- Data for analysis -
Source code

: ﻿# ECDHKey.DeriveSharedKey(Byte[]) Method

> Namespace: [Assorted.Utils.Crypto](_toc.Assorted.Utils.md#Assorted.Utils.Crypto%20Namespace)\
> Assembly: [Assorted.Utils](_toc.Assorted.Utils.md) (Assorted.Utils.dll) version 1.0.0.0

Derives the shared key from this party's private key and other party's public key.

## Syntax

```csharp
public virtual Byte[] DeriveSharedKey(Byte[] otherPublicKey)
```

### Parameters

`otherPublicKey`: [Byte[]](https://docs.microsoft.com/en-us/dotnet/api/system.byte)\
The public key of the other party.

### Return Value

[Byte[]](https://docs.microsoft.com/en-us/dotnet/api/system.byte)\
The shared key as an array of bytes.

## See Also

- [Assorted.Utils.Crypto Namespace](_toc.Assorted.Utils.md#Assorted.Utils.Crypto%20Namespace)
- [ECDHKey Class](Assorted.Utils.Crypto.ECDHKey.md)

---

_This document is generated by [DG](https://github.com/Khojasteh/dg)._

--

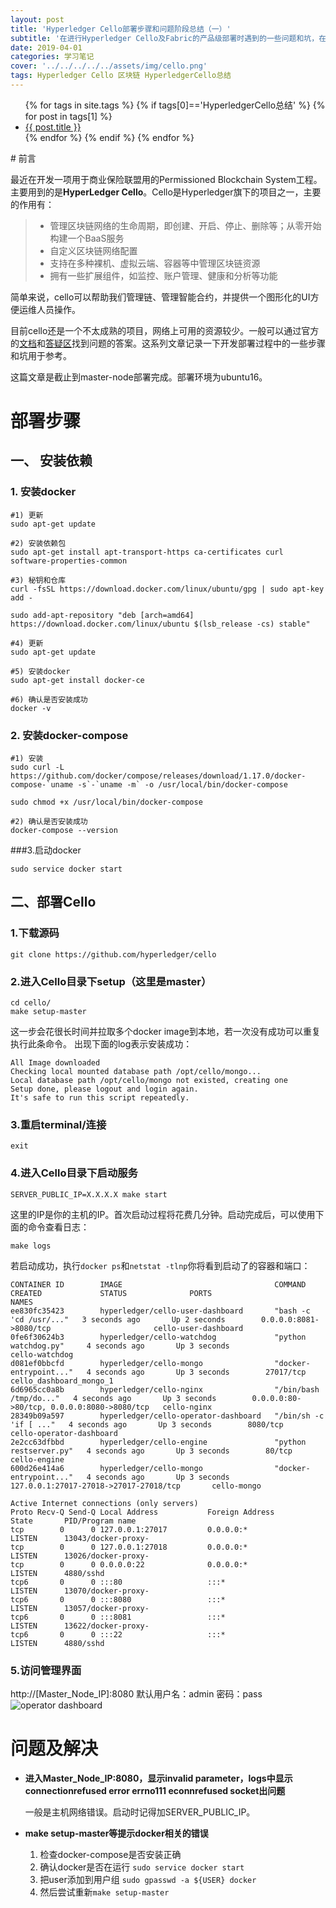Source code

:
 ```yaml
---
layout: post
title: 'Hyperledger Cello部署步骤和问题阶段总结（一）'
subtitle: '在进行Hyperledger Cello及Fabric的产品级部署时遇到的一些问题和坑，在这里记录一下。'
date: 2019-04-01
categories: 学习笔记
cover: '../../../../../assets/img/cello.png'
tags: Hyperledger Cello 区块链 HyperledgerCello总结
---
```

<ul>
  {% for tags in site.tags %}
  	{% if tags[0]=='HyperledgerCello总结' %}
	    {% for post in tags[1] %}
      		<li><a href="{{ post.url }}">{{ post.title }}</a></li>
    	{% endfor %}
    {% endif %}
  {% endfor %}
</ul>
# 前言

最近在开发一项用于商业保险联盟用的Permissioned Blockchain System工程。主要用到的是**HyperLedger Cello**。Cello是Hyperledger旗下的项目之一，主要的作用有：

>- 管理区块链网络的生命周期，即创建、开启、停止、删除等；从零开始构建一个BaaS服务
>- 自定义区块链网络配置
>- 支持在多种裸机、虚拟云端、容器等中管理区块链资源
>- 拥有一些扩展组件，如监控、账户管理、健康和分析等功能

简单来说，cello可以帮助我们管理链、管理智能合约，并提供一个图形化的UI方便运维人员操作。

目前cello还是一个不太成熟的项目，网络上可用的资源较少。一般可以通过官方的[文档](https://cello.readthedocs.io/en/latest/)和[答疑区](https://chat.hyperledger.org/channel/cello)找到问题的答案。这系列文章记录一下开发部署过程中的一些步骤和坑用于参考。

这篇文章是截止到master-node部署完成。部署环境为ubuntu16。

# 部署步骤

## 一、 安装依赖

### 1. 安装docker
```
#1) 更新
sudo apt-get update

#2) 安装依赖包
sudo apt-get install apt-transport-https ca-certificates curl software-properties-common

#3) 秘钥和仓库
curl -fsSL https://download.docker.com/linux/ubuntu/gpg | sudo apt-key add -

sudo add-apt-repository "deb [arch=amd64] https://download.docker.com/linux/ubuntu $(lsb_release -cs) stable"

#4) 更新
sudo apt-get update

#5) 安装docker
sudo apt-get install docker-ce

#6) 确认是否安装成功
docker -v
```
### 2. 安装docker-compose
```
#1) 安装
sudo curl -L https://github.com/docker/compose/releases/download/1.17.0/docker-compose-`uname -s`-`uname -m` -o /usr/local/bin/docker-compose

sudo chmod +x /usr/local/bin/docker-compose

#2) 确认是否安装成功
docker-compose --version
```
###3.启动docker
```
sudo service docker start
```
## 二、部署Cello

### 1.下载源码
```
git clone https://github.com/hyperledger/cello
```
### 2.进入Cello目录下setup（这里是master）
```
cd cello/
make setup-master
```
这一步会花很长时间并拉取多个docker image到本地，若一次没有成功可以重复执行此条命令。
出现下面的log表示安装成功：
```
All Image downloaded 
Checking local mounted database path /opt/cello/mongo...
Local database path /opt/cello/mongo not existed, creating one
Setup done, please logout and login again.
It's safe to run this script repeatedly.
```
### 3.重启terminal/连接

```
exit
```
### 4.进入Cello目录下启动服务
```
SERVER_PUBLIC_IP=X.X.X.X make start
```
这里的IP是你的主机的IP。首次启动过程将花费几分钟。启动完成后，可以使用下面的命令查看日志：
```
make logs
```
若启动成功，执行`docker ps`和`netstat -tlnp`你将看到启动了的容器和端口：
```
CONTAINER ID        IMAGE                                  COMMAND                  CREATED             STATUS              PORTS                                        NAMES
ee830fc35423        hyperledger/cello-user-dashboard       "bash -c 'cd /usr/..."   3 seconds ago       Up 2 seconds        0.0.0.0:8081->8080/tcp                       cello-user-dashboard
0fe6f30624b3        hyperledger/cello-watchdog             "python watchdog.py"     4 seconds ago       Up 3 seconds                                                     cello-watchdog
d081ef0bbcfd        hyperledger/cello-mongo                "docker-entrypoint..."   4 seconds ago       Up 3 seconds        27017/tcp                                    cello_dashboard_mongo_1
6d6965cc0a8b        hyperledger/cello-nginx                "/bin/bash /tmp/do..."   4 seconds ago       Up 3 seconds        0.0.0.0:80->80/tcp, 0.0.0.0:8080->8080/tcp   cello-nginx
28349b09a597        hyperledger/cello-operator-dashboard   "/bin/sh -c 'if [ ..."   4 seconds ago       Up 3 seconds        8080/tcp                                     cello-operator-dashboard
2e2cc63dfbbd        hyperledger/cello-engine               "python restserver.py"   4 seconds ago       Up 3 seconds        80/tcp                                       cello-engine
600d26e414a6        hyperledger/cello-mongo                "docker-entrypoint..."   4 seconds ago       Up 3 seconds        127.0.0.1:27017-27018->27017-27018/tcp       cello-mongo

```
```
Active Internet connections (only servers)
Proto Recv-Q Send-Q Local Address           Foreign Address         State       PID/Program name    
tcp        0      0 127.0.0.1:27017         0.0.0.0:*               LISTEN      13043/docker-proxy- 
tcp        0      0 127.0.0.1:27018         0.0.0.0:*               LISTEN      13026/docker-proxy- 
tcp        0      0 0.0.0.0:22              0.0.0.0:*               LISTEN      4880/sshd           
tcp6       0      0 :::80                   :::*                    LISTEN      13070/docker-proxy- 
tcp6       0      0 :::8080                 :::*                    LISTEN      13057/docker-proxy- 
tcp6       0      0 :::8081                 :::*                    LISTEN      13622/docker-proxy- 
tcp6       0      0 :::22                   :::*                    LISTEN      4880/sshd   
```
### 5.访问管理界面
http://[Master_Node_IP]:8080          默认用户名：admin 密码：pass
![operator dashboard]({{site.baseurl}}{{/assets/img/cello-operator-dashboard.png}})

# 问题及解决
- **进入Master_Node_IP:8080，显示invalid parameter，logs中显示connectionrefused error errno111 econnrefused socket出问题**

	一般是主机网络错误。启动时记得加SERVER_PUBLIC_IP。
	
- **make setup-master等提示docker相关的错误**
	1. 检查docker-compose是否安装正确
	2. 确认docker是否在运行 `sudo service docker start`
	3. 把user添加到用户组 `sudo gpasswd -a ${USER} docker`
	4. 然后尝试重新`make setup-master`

- Exercise description -
Where does "安装docker" occur in the data? Copy each line that has it.

- Solved exercise -
### 1. 安装docker
#5) 安装docker
### 2. 安装docker-compose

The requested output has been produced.